Please reproduce all entries word for word, leaving every image behind.
BEGIN
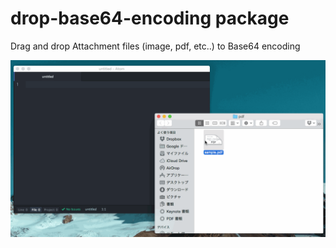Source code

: # drop-base64-encoding package

Drag and drop Attachment files (image, pdf, etc..) to Base64 encoding

![overview](https://raw.githubusercontent.com/KunihikoKido/atom-drop-base64-encoding/master/screenshots/overview.gif)
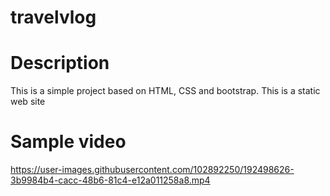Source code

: # travelvlog
# Description
This is a simple project based on HTML, CSS and bootstrap. This is a static web site
# Sample video
https://user-images.githubusercontent.com/102892250/192498626-3b9984b4-cacc-48b6-81c4-e12a011258a8.mp4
END
=== EXERCISE RESULT ===
Source code

: # drop-base64-encoding package

Drag and drop Attachment files (image, pdf, etc..) to Base64 encoding

![overview](https://raw.githubusercontent.com/KunihikoKido/atom-drop-base64-encoding/master/screenshots/overview.gif)
Source code

: # travelvlog
# Description
This is a simple project based on HTML, CSS and bootstrap. This is a static web site
# Sample video
https://user-images.githubusercontent.com/102892250/192498626-3b9984b4-cacc-48b6-81c4-e12a011258a8.mp4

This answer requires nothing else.